Saved entries:
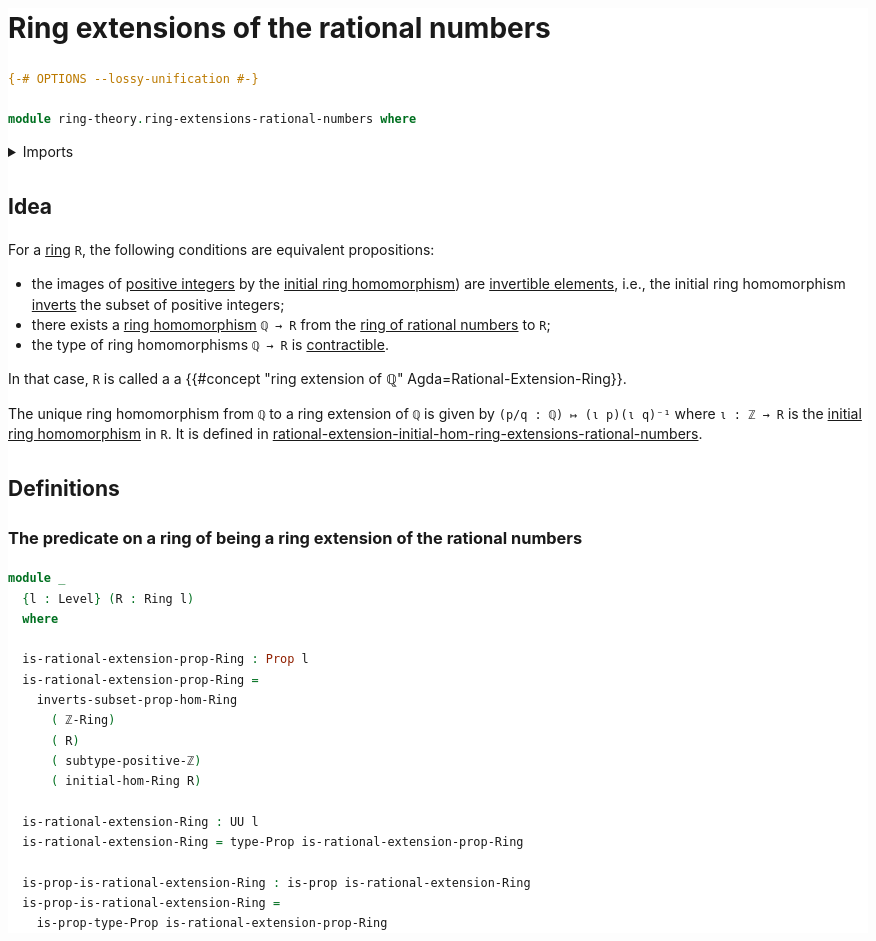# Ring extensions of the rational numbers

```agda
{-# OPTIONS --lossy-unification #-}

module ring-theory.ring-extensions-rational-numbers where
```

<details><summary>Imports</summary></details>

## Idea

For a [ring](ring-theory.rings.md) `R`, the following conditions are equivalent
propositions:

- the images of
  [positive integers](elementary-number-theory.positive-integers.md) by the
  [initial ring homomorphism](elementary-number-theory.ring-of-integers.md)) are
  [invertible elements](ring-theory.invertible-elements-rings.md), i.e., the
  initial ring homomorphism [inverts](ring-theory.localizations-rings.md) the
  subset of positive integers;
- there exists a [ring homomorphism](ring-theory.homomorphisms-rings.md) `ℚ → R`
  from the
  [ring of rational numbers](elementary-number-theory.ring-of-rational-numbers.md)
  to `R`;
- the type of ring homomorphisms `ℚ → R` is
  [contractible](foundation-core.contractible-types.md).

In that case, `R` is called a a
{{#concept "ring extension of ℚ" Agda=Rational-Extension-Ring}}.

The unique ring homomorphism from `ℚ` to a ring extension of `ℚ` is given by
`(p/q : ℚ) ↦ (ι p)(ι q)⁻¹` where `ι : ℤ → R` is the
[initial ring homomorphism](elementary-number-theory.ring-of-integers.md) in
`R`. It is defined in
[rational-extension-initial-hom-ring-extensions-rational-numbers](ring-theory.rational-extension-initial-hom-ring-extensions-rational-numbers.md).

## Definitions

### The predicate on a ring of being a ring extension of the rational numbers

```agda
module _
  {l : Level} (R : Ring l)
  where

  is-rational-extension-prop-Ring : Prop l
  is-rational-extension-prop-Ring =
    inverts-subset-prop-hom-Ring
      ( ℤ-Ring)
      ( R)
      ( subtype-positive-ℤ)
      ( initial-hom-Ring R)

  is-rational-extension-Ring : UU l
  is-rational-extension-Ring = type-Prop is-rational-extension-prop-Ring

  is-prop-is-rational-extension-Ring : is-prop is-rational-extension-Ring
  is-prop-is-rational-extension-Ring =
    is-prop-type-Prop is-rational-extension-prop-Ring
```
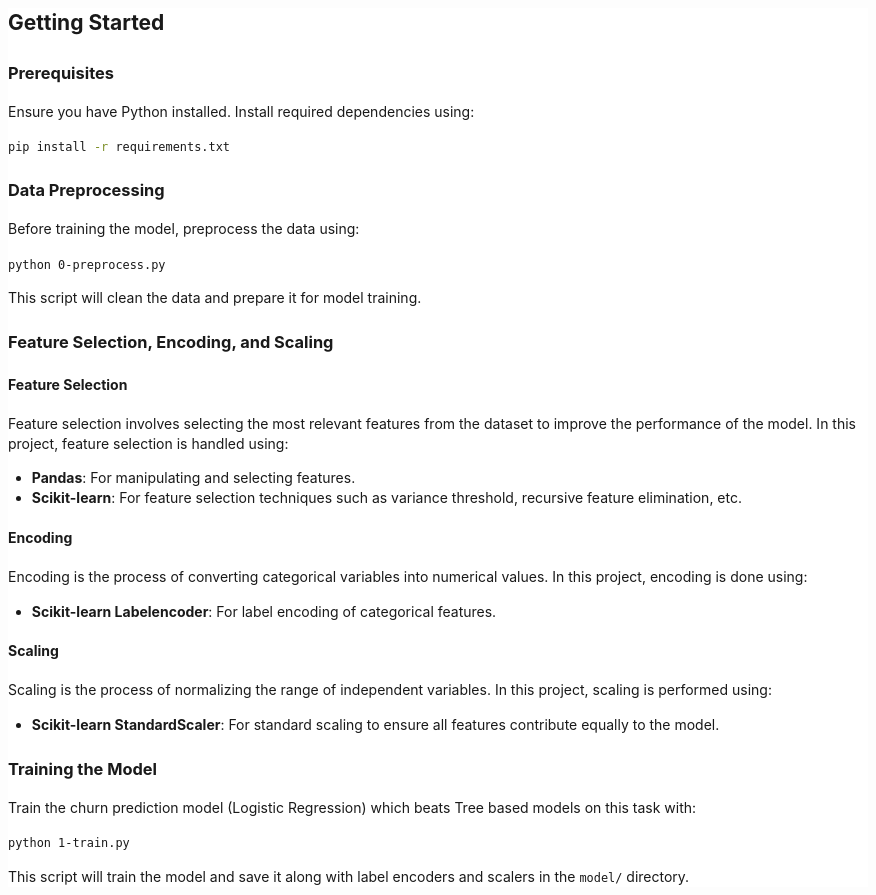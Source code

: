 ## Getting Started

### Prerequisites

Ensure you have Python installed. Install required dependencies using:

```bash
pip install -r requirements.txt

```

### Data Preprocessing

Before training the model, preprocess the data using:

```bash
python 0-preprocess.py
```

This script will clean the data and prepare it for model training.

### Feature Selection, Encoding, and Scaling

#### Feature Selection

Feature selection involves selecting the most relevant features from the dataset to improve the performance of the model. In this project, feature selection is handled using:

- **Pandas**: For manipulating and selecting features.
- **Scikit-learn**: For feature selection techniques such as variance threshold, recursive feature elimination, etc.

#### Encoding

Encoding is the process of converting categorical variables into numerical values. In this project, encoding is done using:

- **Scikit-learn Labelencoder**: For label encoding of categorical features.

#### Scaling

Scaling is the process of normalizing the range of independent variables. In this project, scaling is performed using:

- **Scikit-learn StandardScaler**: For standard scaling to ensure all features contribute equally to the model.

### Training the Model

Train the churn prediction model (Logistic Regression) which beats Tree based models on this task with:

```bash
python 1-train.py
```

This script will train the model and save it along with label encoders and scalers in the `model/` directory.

→ Exercise prompt
Copy the records shown above in their entirety and exactly; images are to be left out.

→ Finished task
# Ring extensions of the rational numbers

```agda
{-# OPTIONS --lossy-unification #-}

module ring-theory.ring-extensions-rational-numbers where
```

<details><summary>Imports</summary></details>

## Idea

For a [ring](ring-theory.rings.md) `R`, the following conditions are equivalent
propositions:

- the images of
  [positive integers](elementary-number-theory.positive-integers.md) by the
  [initial ring homomorphism](elementary-number-theory.ring-of-integers.md)) are
  [invertible elements](ring-theory.invertible-elements-rings.md), i.e., the
  initial ring homomorphism [inverts](ring-theory.localizations-rings.md) the
  subset of positive integers;
- there exists a [ring homomorphism](ring-theory.homomorphisms-rings.md) `ℚ → R`
  from the
  [ring of rational numbers](elementary-number-theory.ring-of-rational-numbers.md)
  to `R`;
- the type of ring homomorphisms `ℚ → R` is
  [contractible](foundation-core.contractible-types.md).

In that case, `R` is called a a
{{#concept "ring extension of ℚ" Agda=Rational-Extension-Ring}}.

The unique ring homomorphism from `ℚ` to a ring extension of `ℚ` is given by
`(p/q : ℚ) ↦ (ι p)(ι q)⁻¹` where `ι : ℤ → R` is the
[initial ring homomorphism](elementary-number-theory.ring-of-integers.md) in
`R`. It is defined in
[rational-extension-initial-hom-ring-extensions-rational-numbers](ring-theory.rational-extension-initial-hom-ring-extensions-rational-numbers.md).

## Definitions

### The predicate on a ring of being a ring extension of the rational numbers

```agda
module _
  {l : Level} (R : Ring l)
  where

  is-rational-extension-prop-Ring : Prop l
  is-rational-extension-prop-Ring =
    inverts-subset-prop-hom-Ring
      ( ℤ-Ring)
      ( R)
      ( subtype-positive-ℤ)
      ( initial-hom-Ring R)

  is-rational-extension-Ring : UU l
  is-rational-extension-Ring = type-Prop is-rational-extension-prop-Ring

  is-prop-is-rational-extension-Ring : is-prop is-rational-extension-Ring
  is-prop-is-rational-extension-Ring =
    is-prop-type-Prop is-rational-extension-prop-Ring
```
Source code

: ## Getting Started

### Prerequisites

Ensure you have Python installed. Install required dependencies using:

```bash
pip install -r requirements.txt

```

### Data Preprocessing

Before training the model, preprocess the data using:

```bash
python 0-preprocess.py
```

This script will clean the data and prepare it for model training.

### Feature Selection, Encoding, and Scaling

#### Feature Selection

Feature selection involves selecting the most relevant features from the dataset to improve the performance of the model. In this project, feature selection is handled using:

- **Pandas**: For manipulating and selecting features.
- **Scikit-learn**: For feature selection techniques such as variance threshold, recursive feature elimination, etc.

#### Encoding

Encoding is the process of converting categorical variables into numerical values. In this project, encoding is done using:

- **Scikit-learn Labelencoder**: For label encoding of categorical features.

#### Scaling

Scaling is the process of normalizing the range of independent variables. In this project, scaling is performed using:

- **Scikit-learn StandardScaler**: For standard scaling to ensure all features contribute equally to the model.

### Training the Model

Train the churn prediction model (Logistic Regression) which beats Tree based models on this task with:

```bash
python 1-train.py
```

This script will train the model and save it along with label encoders and scalers in the `model/` directory.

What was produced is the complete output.